Category Sharadar YFinance Notes
Date Filter Key DATE_FILTER_COL DATE_FILTER_COL Values map to schema date columns
Pagination Per-Page qopts.per_page N/A Sharadar Datatables pagination
Column Selection qopts.columns N/A Sharadar Datatables requested columns
Auth Param api_key N/A Sharadar uses query param auth
Price Interval N/A interval Default 1d
Range Start N/A start YYYY-MM-DD
Range End N/A end YYYY-MM-DD
Period N/A period Default max when no start_date
Auto Adjust N/A auto_adjust Default False
Pre/Post N/A prepost Default False

Units/Scope/Impact Notes

  • DEFAULT_RATE_LIMIT (rpm): FlowController rate; affects overall throughput and API throttling risk.
  • TRADING_DAYS_PER_YEAR (days): Batch estimation heuristic; used for Sharadar range sizing.
  • WAL_AUTOCHECKPOINT_LIMIT (bytes string): DuckDB WAL auto-checkpoint; larger limits reduce checkpoint overhead during bursts.
  • DEFAULT_TIME_ZONE (tz): All timestamps stored consistently; switching impacts downstream parsing/queries.
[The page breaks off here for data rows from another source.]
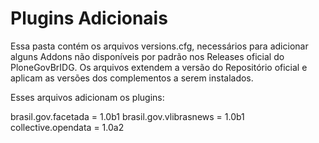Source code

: Plugins Adicionais
====================

Essa pasta contém os arquivos versions.cfg, necessários para adicionar alguns Addons não disponíveis por padrão nos Releases oficial do PloneGovBrIDG. Os arquivos extendem a versão do Repositório oficial e aplicam as versões dos complementos a serem instalados.
 
Esses arquivos adicionam os plugins:

brasil.gov.facetada = 1.0b1
brasil.gov.vlibrasnews = 1.0b1
collective.opendata = 1.0a2
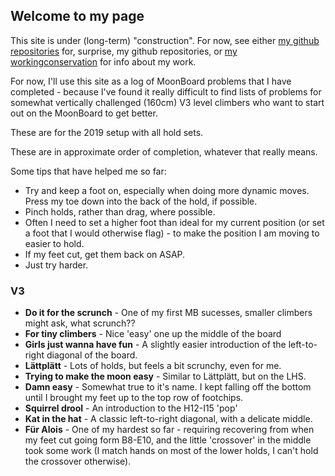 ## Welcome to my page

This site is under (long-term) "construction". For now, see either [my github repositories](https://github.com/lizlaw) for, surprise, my github repositories, or [my workingconservation](https://workingconservation.wordpress.com) for info about my work.  

For now, I'll use this site as a log of MoonBoard problems that I have completed - because I've found it really difficult to find lists of problems for somewhat vertically challenged (160cm) V3 level climbers who want to start out on the MoonBoard to get better. 

These are for the 2019 setup with all hold sets.

These are in approximate order of completion, whatever that really means. 

Some tips that have helped me so far:

* Try and keep a foot on, especially when doing more dynamic moves. Press my toe down into the back of the hold, if possible.
* Pinch holds, rather than drag, where possible.
* Often I need to set a higher foot than ideal for my current position (or set a foot that I would otherwise flag) - to make the position I am moving to easier to hold.
* If my feet cut, get them back on ASAP. 
* Just try harder.

### V3 

* **Do it for the scrunch** - One of my first MB sucesses, smaller climbers might ask, what scrunch??
* **For tiny climbers** - Nice 'easy' one up the middle of the board
* **Girls just wanna have fun** - A slightly easier introduction of the left-to-right diagonal of the board.
* **Lättplätt** - Lots of holds, but feels a bit scrunchy, even for me.  
* **Trying to make the moon easy** - Similar to Lättplätt, but on the LHS.
* **Damn easy** - Somewhat true to it's name. I kept falling off the bottom until I brought my feet up to the top row of footchips.
* **Squirrel drool** - An introduction to the H12-I15 'pop'
* **Kat in the hat** - A classic left-to-right diagonal, with a delicate middle. 
* **Für Alois** - One of my hardest so far - requiring recovering from when my feet cut going form B8-E10, and the little 'crossover' in the middle took some work (I match hands on most of the lower holds, I can't hold the crossover otherwise).
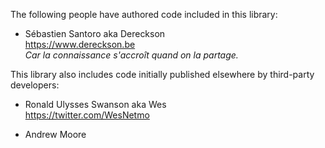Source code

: The following people have authored code included in this library:

* Sébastien Santoro aka Dereckson<br> 
https://www.dereckson.be<br> 
_Car la connaissance s'accroît quand on la partage._

This library also includes code initially published
elsewhere by third-party developers:

* Ronald Ulysses Swanson aka Wes<br>
https://twitter.com/WesNetmo

* Andrew Moore
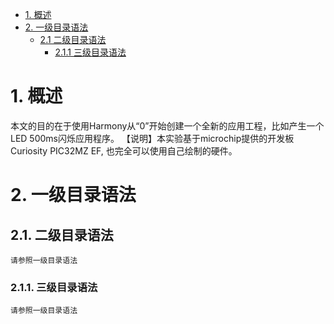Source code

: * [1. 概述](#1-概述)
* [2. 一级目录语法](#2-一级目录语法)  
  * [2.1 二级目录语法](#21-二级目录语法)
    * [2.1.1 三级目录语法](#211-三级目录语法)

# 1. 概述 
本文的目的在于使用Harmony从“0”开始创建一个全新的应用工程，比如产生一个LED 500ms闪烁应用程序。
【说明】本实验基于microchip提供的开发板 Curiosity PIC32MZ EF, 也完全可以使用自己绘制的硬件。
    

# 2. 一级目录语法


## 2.1. 二级目录语法
    请参照一级目录语法


### 2.1.1. 三级目录语法
    请参照一级目录语法

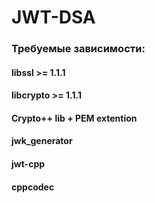 # JWT-DSA

### Требуемые зависимости:
#### libssl >= 1.1.1
#### libcrypto >= 1.1.1
#### Crypto++ lib + PEM extention
#### jwk_generator
#### jwt-cpp
#### cppcodec
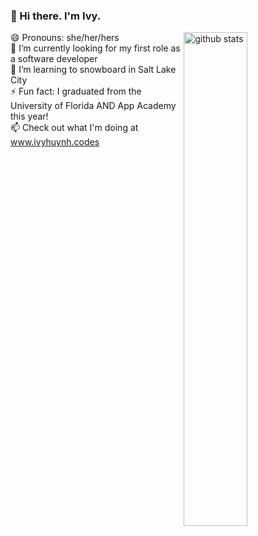 ### 👋 Hi there. I'm Ivy. <br>

<img src="https://github-readme-stats.vercel.app/api?username=WellHelloIvy&show_icons=true&theme=gotham" alt="github stats" width="45%" align="right"/>

😄 Pronouns: she/her/hers <br>
🔭 I’m currently looking for my first role as a software developer <br>
🌱 I’m learning to snowboard in Salt Lake City <br>
⚡ Fun fact: I graduated from the University of Florida AND App Academy this year! <br>
📫 Check out what I'm doing at www.ivyhuynh.codes <br>
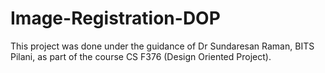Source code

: # Image-Registration-DOP
This project was done under the guidance of Dr Sundaresan Raman, BITS Pilani, as part of the course CS F376 (Design Oriented Project).
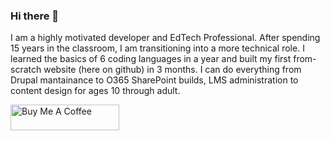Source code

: ### Hi there 👋
I am a highly motivated developer and EdTech Professional. After spending 15 years in the classroom, I am transitioning into a more technical role. I learned the basics of 6 coding languages in a year and built my first from-scratch website (here on github) in 3 months. I can do everything from Drupal mantainance to O365 SharePoint builds, LMS administration to content design for ages 10 through adult.

<a href="https://bmc.link/kaystorm" target="_blank"><img src="https://cdn.buymeacoffee.com/buttons/default-orange.png" alt="Buy Me A Coffee" height="41" width="174"></a>
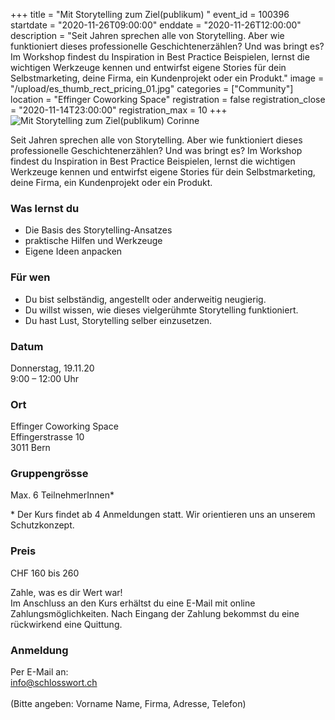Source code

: +++
title = "Mit Storytelling zum Ziel(publikum) "
event_id = 100396
startdate = "2020-11-26T09:00:00"
enddate = "2020-11-26T12:00:00"
description = "Seit Jahren sprechen alle von Storytelling. Aber wie funktioniert dieses professionelle Geschichtenerzählen? Und was bringt es? Im Workshop findest du Inspiration in Best Practice Beispielen, lernst die wichtigen Werkzeuge kennen und entwirfst eigene Stories für dein Selbstmarketing, deine Firma, ein Kundenprojekt oder ein Produkt."
image = "/upload/es_thumb_rect_pricing_01.jpg"
categories = ["Community"]
location = "Effinger Coworking Space"
registration = false
registration_close = "2020-11-14T23:00:00"
registration_max = 10
+++
![ Mit Storytelling zum Ziel(publikum) Corinne](/upload/es_thumb_rect_pricing_01.jpg)

Seit Jahren sprechen alle von Storytelling. Aber wie funktioniert dieses professionelle Geschichtenerzählen? Und was bringt es? Im Workshop findest du Inspiration in Best Practice Beispielen, lernst die wichtigen Werkzeuge kennen und entwirfst eigene Stories für dein Selbstmarketing, deine Firma, ein Kundenprojekt oder ein Produkt.

### Was lernst du

* Die Basis des Storytelling-Ansatzes
* praktische Hilfen und Werkzeuge
* Eigene Ideen anpacken

### Für wen

* Du bist selbständig, angestellt oder anderweitig neugierig.
* Du willst wissen, wie dieses vielgerühmte Storytelling funktioniert.
* Du hast Lust, Storytelling selber einzusetzen.

### Datum

Donnerstag, 19.11.20\
9:00 – 12:00 Uhr

### Ort

Effinger Coworking Space\
Effingerstrasse 10\
3011 Bern

### Gruppengrösse

Max. 6 TeilnehmerInnen*

\* Der Kurs findet ab 4 Anmeldungen statt. Wir orientieren uns an unserem Schutzkonzept.

### Preis

CHF 160 bis 260

Zahle, was es dir Wert war!\
Im Anschluss an den Kurs erhältst du eine E-Mail mit online Zahlungsmöglichkeiten. Nach Eingang der Zahlung bekommst du eine rückwirkend eine Quittung.

### Anmeldung

Per E-Mail an:\
info@schlosswort.ch\
\
(Bitte angeben: Vorname Name, Firma, Adresse, Telefon)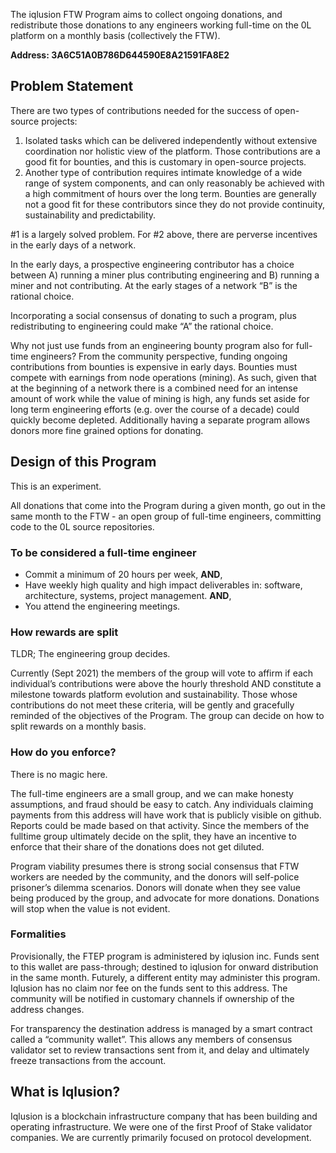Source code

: The iqlusion FTW Program aims to collect ongoing donations, and redistribute those donations to any engineers working full-time on the 0L platform on a monthly basis (collectively the FTW).

**Address: 3A6C51A0B786D644590E8A21591FA8E2**

## Problem Statement

There are two types of contributions needed for the success of open-source projects:

1. Isolated tasks which can be delivered independently without extensive coordination nor holistic view of the platform. Those contributions are a good fit for bounties, and this is customary in open-source projects.
2. Another type of contribution requires intimate knowledge of a wide range of system components, and can only reasonably be achieved with a high commitment of hours over the long term. Bounties are generally not a good fit for these contributors since they do not provide continuity, sustainability and predictability.

\#1 is a largely solved problem. For #2 above, there are perverse incentives in the early days of a network.

In the early days, a prospective engineering contributor has a choice between A) running a miner plus contributing engineering and B) running a miner and not contributing. At the early stages of a network “B” is the rational choice.

Incorporating a social consensus of donating to such a program, plus redistributing to engineering could make “A” the rational choice.

Why not just use funds from an engineering bounty program also for full-time engineers? From the community perspective, funding ongoing contributions from bounties is expensive in early days. Bounties must compete with earnings from node operations (mining). As such, given that at the beginning of a network there is a combined need for an intense amount of work while the value of mining is high, any funds set aside for long term engineering efforts (e.g. over the course of a decade) could quickly become depleted. Additionally having a separate program allows donors more fine grained options for donating.

## Design of this Program

This is an experiment.

All donations that come into the Program during a given month, go out in the same month to the FTW - an open group of full-time engineers, committing code to the 0L source repositories.

### To be considered a full-time engineer

- Commit a minimum of 20 hours per week, **AND**,
- Have weekly high quality and high impact deliverables in: software, architecture, systems, project management. **AND**,
- You attend the engineering meetings.

### How rewards are split

TLDR; The engineering group decides.

Currently (Sept 2021) the members of the group will vote to affirm if each individual’s contributions were above the hourly threshold AND constitute a milestone towards platform evolution and sustainability. Those whose contributions do not meet these criteria, will be gently and gracefully reminded of the objectives of the Program. The group can decide on how to split rewards on a monthly basis.

### How do you enforce?

There is no magic here.

The full-time engineers are a small group, and we can make honesty assumptions, and fraud should be easy to catch. Any individuals claiming payments from this address will have work that is publicly visible on github. Reports could be made based on that activity. Since the members of the fulltime group ultimately decide on the split, they have an incentive to enforce that their share of the donations does not get diluted.

Program viability presumes there is strong social consensus that FTW workers are needed by the community, and the donors will self-police prisoner’s dilemma scenarios. Donors will donate when they see value being produced by the group, and advocate for more donations. Donations will stop when the value is not evident.

### Formalities

Provisionally, the FTEP program is administered by iqlusion inc. Funds sent to this wallet are pass-through; destined to iqlusion for onward distribution in the same month. Futurely, a different entity may administer this program. Iqlusion has no claim nor fee on the funds sent to this address. The community will be notified in customary channels if ownership of the address changes.

For transparency the destination address is managed by a smart contract called a “community wallet”. This allows any members of consensus validator set to review transactions sent from it, and delay and ultimately freeze transactions from the account.

## What is Iqlusion?

Iqlusion is a blockchain infrastructure company that has been building and operating infrastructure. We were one of the first Proof of Stake validator companies. We are currently primarily focused on protocol development.
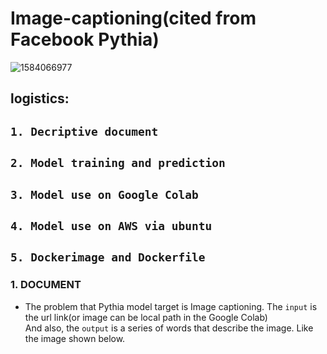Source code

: # Image-captioning(cited from Facebook Pythia)
![1584066977](https://user-images.githubusercontent.com/57643917/76584346-acd34900-64a9-11ea-9931-75ffcce116e3.jpg)
## logistics:
##  `1. Decriptive document` 
##  `2. Model training and prediction`
##  `3. Model use on Google Colab`
##  `4. Model use on AWS via ubuntu`
##  `5. Dockerimage and Dockerfile`
### 1. DOCUMENT
* The problem that Pythia model target is Image captioning. The `input` is the url link(or image can be local path in the Google Colab) <br>
And also, the `output` is a series of words that describe the image. Like the image shown below.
DIP Rules & Boundaries (Summary)

  • Core → Abstractions: Depend on IRouter, IWriter, IMapper Protocols, not concrete classes.
  • Providers → Implementations: Routers and library fetchers live under vertex_forager/providers/*.
  • Routers Utilities: vertex_forager/routers/transforms.py and routers/errors.py are provider-agnostic helpers scoped to the routers layer.
  • Factories/Registries: Use create_router and writer registries to inject implementations; avoid direct imports of concretes in core.

Logging Prefix Rules

  • Core HTTP (vertex_forager.core.http):
  • Error logs include provider, status (if available), and redacted messages.
  • Library fetch branch logs: include scheme, dataset, symbol, and exception type for traceability.
  • Writers (vertex_forager.writers.constants):
  • Prefixes: WRITER, DUCKDB.
  • Correlation summary logs include counts and sample IDs for trace_id/request_id.